I understand the jubilation of the gay couples wanting to marry and that of their friends who want marriage for them. But gay marriage is one of the most fundamental changes to the concept of family in all of human history. It is no small thing. And its impact is not confined to the individuals whose legal union it will enable.
I have a lot to say on the subject. I will say it. I hope you’ll read and consider what I have to say and weigh in with your own opinions. But I’m not going to say it all here, in number 6 of a “7 Quick Takes Friday.” Here, I’ll just acknowledge the enormity of what happened this week.
— 7 —
To end on a brighter note, let me say how happy I am to be having our dear teenage friend/ridiculously distant cousin Nina visiting us from Germany for a few weeks. I picked her up at the airport last night. We’ll be trying to fit in a bunch of fun activities while she’s here (and we also have a vacation to Minnesota coming up), so I don’t know how much blogging I’ll be able to do in July.
I hope, though, to have a chance to write up the story of how I met Nina’s family.

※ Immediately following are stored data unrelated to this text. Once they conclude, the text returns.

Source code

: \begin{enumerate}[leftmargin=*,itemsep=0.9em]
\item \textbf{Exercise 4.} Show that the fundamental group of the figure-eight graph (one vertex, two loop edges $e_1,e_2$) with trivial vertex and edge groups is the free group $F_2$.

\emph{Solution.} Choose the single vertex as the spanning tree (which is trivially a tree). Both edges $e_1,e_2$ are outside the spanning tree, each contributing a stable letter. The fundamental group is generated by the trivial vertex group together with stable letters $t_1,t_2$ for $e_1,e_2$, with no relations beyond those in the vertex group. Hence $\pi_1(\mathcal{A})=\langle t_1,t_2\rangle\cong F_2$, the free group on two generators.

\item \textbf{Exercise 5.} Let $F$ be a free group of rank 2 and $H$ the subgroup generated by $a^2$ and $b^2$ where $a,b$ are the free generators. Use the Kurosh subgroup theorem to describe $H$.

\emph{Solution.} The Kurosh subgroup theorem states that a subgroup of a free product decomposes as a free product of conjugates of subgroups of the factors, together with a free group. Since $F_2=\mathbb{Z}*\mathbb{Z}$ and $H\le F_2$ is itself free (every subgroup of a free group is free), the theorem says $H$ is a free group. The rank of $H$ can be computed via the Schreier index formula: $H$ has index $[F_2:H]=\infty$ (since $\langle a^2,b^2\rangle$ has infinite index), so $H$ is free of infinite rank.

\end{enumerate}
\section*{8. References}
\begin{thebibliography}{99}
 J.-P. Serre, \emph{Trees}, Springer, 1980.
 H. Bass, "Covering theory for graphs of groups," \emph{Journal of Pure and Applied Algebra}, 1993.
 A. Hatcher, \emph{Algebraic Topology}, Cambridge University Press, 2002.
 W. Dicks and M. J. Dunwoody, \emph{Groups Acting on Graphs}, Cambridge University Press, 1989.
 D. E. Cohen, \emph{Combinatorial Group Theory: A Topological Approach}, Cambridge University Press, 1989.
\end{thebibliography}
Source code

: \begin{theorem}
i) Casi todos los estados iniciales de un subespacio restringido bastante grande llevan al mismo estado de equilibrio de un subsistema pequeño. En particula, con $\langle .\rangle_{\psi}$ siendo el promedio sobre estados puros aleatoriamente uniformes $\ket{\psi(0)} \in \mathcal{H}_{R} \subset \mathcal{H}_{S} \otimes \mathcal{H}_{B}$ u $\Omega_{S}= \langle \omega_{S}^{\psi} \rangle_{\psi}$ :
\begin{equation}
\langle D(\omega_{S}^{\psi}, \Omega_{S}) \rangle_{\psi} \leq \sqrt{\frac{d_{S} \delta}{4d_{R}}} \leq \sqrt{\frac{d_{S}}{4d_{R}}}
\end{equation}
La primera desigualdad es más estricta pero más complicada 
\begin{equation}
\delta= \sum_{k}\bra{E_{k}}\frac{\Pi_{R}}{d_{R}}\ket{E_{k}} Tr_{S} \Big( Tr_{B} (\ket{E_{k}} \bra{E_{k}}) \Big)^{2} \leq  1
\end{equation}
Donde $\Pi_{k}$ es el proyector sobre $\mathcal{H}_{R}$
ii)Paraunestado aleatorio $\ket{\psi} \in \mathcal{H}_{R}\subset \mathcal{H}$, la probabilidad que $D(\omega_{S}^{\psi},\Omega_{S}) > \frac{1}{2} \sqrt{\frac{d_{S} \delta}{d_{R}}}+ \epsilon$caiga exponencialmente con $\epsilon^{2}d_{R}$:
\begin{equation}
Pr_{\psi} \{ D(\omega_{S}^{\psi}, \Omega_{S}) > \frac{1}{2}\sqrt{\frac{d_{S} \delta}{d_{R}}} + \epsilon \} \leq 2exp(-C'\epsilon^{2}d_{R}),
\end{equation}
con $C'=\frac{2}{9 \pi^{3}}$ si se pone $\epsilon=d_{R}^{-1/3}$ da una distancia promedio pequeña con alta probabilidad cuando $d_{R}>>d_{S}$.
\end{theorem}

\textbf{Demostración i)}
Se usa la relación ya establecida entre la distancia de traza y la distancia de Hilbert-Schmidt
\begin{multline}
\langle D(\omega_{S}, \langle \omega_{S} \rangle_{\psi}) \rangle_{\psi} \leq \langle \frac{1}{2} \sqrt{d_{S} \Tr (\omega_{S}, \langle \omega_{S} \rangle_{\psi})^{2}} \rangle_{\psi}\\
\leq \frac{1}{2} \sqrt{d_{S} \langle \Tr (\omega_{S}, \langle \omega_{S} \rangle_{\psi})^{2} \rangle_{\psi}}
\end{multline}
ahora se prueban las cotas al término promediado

To super-condense what is a very long, strange story: When I was studying in Germany 13 years ago, I visited the village that one of my ancestors had come from over 220 years before. While there I rang the doorbell of Nina’s grandfather’s house and he and I became friends. On one of my subsequent visits we discovered that we were indeed related – but that our last common ancestor lived in the 1600’s.
And believe it or not, my husband and I did something similar with his cousins on our honeymoon in Ireland. As my best friend puts it, “Julie, that’s just like you to walk into random villages and find people you’re related to!”